§ **Aim of the task**
In your copy, leave out all pictures and reproduce every entry exactly.

§ **Data supplied**

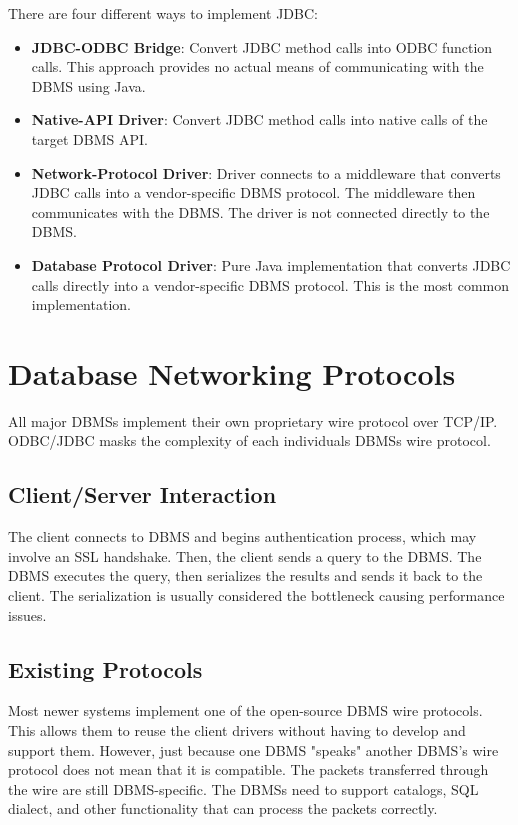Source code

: \documentclass[11pt]{article}
\begin{document}
There are four different ways to implement JDBC:
\begin{itemize}
    \item \textbf{JDBC-ODBC Bridge}: Convert JDBC method calls into ODBC function calls. This approach provides no actual means of communicating with the DBMS using Java.
    \item \textbf{Native-API Driver}: Convert JDBC method calls into native calls of the target DBMS API.
    \item \textbf{Network-Protocol Driver}: Driver connects to a middleware that converts JDBC calls into a vendor-specific DBMS protocol. The middleware then communicates with the DBMS. The driver is not connected directly to the DBMS.
    \item \textbf{Database Protocol Driver}: Pure Java implementation that converts JDBC calls directly into a vendor-specific DBMS protocol. This is the most common implementation.
\end{itemize}

\section{Database Networking Protocols}
All major DBMSs implement their own proprietary wire protocol over TCP/IP. ODBC/JDBC masks the complexity of each individuals DBMSs wire protocol.

\subsection*{Client/Server Interaction}
The client connects to DBMS and begins authentication process, which may involve an SSL handshake. Then, the client sends a query to the DBMS. The DBMS executes the query, then serializes the results and sends it back to the client. The serialization is usually considered the bottleneck causing performance issues.

\subsection*{Existing Protocols}
Most newer systems implement one of the open-source DBMS wire protocols. This allows them to reuse the client drivers without having to develop and support them. However, just because one DBMS "speaks" another DBMS's wire protocol does not mean that it is compatible. The packets transferred through the wire are still DBMS-specific. The DBMSs need to support catalogs, SQL dialect, and other functionality that can process the packets correctly.
\end{document}
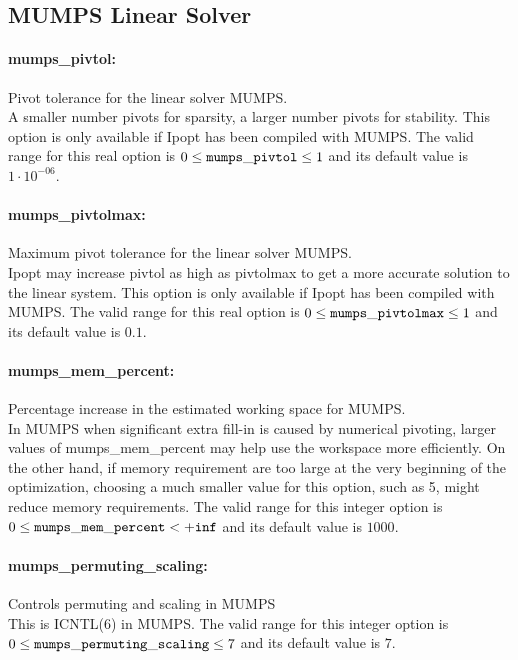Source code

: \subsection{MUMPS Linear Solver}

\paragraph{mumps\_pivtol:}\label{opt:mumps_pivtol} Pivot tolerance for the linear solver MUMPS. \\
 A smaller number pivots for sparsity, a larger number pivots for stability.  This option is only available if Ipopt has been compiled with MUMPS. The valid range for this real option is 
$0 \le {\tt mumps\_pivtol } \le 1$
and its default value is $1 \cdot 10^{-06}$.


\paragraph{mumps\_pivtolmax:}\label{opt:mumps_pivtolmax} Maximum pivot tolerance for the linear solver MUMPS. \\
 Ipopt may increase pivtol as high as pivtolmax to get a more accurate solution to the linear system.  This option is only available if Ipopt has been compiled with MUMPS. The valid range for this real option is 
$0 \le {\tt mumps\_pivtolmax } \le 1$
and its default value is $0.1$.


\paragraph{mumps\_mem\_percent:}\label{opt:mumps_mem_percent} Percentage increase in the estimated working space for MUMPS. \\
 In MUMPS when significant extra fill-in is caused by numerical pivoting, larger values of mumps\_mem\_percent may help use the workspace more efficiently.  On the other hand, if memory requirement are too large at the very beginning of the optimization, choosing a much smaller value for this option, such as 5, might reduce memory requirements. The valid range for this integer option is
$0 \le {\tt mumps\_mem\_percent } <  {\tt +inf}$
and its default value is $1000$.


\paragraph{mumps\_permuting\_scaling:}\label{opt:mumps_permuting_scaling} Controls permuting and scaling in MUMPS \\
 This is ICNTL(6) in MUMPS. The valid range for this integer option is
$0 \le {\tt mumps\_permuting\_scaling } \le 7$
and its default value is $7$.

§ **Answer to this task**
Source code

: \documentclass[11pt]{article}
\begin{document}
There are four different ways to implement JDBC:
\begin{itemize}
    \item \textbf{JDBC-ODBC Bridge}: Convert JDBC method calls into ODBC function calls. This approach provides no actual means of communicating with the DBMS using Java.
    \item \textbf{Native-API Driver}: Convert JDBC method calls into native calls of the target DBMS API.
    \item \textbf{Network-Protocol Driver}: Driver connects to a middleware that converts JDBC calls into a vendor-specific DBMS protocol. The middleware then communicates with the DBMS. The driver is not connected directly to the DBMS.
    \item \textbf{Database Protocol Driver}: Pure Java implementation that converts JDBC calls directly into a vendor-specific DBMS protocol. This is the most common implementation.
\end{itemize}

\section{Database Networking Protocols}
All major DBMSs implement their own proprietary wire protocol over TCP/IP. ODBC/JDBC masks the complexity of each individuals DBMSs wire protocol.

\subsection*{Client/Server Interaction}
The client connects to DBMS and begins authentication process, which may involve an SSL handshake. Then, the client sends a query to the DBMS. The DBMS executes the query, then serializes the results and sends it back to the client. The serialization is usually considered the bottleneck causing performance issues.

\subsection*{Existing Protocols}
Most newer systems implement one of the open-source DBMS wire protocols. This allows them to reuse the client drivers without having to develop and support them. However, just because one DBMS "speaks" another DBMS's wire protocol does not mean that it is compatible. The packets transferred through the wire are still DBMS-specific. The DBMSs need to support catalogs, SQL dialect, and other functionality that can process the packets correctly.
\end{document}
Source code

: \subsection{MUMPS Linear Solver}

\paragraph{mumps\_pivtol:}\label{opt:mumps_pivtol} Pivot tolerance for the linear solver MUMPS. \\
 A smaller number pivots for sparsity, a larger number pivots for stability.  This option is only available if Ipopt has been compiled with MUMPS. The valid range for this real option is 
$0 \le {\tt mumps\_pivtol } \le 1$
and its default value is $1 \cdot 10^{-06}$.


\paragraph{mumps\_pivtolmax:}\label{opt:mumps_pivtolmax} Maximum pivot tolerance for the linear solver MUMPS. \\
 Ipopt may increase pivtol as high as pivtolmax to get a more accurate solution to the linear system.  This option is only available if Ipopt has been compiled with MUMPS. The valid range for this real option is 
$0 \le {\tt mumps\_pivtolmax } \le 1$
and its default value is $0.1$.


\paragraph{mumps\_mem\_percent:}\label{opt:mumps_mem_percent} Percentage increase in the estimated working space for MUMPS. \\
 In MUMPS when significant extra fill-in is caused by numerical pivoting, larger values of mumps\_mem\_percent may help use the workspace more efficiently.  On the other hand, if memory requirement are too large at the very beginning of the optimization, choosing a much smaller value for this option, such as 5, might reduce memory requirements. The valid range for this integer option is
$0 \le {\tt mumps\_mem\_percent } <  {\tt +inf}$
and its default value is $1000$.


\paragraph{mumps\_permuting\_scaling:}\label{opt:mumps_permuting_scaling} Controls permuting and scaling in MUMPS \\
 This is ICNTL(6) in MUMPS. The valid range for this integer option is
$0 \le {\tt mumps\_permuting\_scaling } \le 7$
and its default value is $7$.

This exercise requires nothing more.